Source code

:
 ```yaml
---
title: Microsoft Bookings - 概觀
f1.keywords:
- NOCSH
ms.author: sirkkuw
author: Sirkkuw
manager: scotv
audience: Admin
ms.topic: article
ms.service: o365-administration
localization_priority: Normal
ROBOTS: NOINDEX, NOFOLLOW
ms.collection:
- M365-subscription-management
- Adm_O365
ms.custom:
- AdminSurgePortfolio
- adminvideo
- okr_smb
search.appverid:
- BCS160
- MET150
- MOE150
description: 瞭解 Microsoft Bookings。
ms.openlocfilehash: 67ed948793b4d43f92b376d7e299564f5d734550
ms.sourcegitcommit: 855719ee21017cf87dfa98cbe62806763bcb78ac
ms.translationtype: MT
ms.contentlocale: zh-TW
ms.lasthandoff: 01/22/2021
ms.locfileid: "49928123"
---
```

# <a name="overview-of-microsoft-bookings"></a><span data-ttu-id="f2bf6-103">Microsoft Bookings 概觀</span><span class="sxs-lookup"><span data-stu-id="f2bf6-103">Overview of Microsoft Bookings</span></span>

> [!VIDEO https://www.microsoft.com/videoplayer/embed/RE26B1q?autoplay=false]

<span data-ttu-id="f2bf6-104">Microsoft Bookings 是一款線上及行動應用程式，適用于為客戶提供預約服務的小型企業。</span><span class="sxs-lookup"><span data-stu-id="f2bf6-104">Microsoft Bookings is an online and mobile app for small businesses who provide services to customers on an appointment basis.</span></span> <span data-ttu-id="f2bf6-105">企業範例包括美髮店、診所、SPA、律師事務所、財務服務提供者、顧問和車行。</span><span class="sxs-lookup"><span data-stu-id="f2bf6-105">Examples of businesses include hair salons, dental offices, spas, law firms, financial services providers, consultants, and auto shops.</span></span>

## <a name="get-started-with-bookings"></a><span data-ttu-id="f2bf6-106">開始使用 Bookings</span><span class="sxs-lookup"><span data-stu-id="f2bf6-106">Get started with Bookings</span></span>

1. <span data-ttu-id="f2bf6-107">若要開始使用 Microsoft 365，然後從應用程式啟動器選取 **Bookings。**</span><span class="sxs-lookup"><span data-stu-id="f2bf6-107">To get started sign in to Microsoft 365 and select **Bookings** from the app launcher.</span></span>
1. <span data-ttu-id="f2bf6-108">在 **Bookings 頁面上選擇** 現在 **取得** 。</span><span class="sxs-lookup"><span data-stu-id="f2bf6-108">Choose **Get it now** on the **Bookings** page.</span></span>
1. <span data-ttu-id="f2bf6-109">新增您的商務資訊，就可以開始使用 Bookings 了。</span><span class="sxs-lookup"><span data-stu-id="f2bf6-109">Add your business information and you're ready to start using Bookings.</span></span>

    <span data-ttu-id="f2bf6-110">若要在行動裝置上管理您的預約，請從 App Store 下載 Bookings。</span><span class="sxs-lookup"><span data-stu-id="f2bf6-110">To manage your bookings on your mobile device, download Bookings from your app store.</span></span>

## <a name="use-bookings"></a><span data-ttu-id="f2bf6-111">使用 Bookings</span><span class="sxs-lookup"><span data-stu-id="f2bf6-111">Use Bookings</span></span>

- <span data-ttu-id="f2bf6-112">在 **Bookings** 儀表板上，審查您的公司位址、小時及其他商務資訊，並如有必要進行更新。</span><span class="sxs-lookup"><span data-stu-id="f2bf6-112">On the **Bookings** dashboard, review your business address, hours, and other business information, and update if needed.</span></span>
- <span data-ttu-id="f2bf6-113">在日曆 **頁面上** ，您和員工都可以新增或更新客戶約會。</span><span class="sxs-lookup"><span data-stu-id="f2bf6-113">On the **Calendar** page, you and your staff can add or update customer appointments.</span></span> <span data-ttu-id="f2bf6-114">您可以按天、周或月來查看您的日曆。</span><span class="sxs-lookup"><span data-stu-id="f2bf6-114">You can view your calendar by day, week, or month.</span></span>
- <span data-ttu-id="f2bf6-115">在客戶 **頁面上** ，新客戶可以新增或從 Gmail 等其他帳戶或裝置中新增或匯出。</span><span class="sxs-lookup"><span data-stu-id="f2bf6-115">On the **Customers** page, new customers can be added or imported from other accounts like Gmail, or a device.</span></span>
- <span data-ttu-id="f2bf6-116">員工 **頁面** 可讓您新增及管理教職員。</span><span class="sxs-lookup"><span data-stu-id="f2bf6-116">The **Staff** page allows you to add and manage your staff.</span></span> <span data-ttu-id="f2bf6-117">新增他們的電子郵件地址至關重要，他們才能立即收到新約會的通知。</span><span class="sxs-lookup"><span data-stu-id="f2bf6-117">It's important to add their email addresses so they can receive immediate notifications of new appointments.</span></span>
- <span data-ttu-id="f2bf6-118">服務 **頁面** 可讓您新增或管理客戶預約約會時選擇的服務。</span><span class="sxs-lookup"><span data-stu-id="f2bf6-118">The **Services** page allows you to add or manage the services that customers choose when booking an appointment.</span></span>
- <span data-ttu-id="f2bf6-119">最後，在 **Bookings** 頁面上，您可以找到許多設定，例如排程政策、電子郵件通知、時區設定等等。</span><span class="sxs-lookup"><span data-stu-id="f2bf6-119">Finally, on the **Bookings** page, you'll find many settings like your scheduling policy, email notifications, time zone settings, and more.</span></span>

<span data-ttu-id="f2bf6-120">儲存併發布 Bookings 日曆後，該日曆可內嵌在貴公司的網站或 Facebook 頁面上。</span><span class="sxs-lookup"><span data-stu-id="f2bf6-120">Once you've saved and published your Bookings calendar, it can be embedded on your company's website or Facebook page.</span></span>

———

• [WORK INSTRUCTIONS]
Where a line in the records above contains the word "from", copy that line.

• [EXPECTED OUTPUT]
1. <span data-ttu-id="f2bf6-107">若要開始使用 Microsoft 365，然後從應用程式啟動器選取 **Bookings。**</span><span class="sxs-lookup"><span data-stu-id="f2bf6-107">To get started sign in to Microsoft 365 and select **Bookings** from the app launcher.</span></span>
    <span data-ttu-id="f2bf6-110">若要在行動裝置上管理您的預約，請從 App Store 下載 Bookings。</span><span class="sxs-lookup"><span data-stu-id="f2bf6-110">To manage your bookings on your mobile device, download Bookings from your app store.</span></span>
- <span data-ttu-id="f2bf6-115">在客戶 **頁面上** ，新客戶可以新增或從 Gmail 等其他帳戶或裝置中新增或匯出。</span><span class="sxs-lookup"><span data-stu-id="f2bf6-115">On the **Customers** page, new customers can be added or imported from other accounts like Gmail, or a device.</span></span>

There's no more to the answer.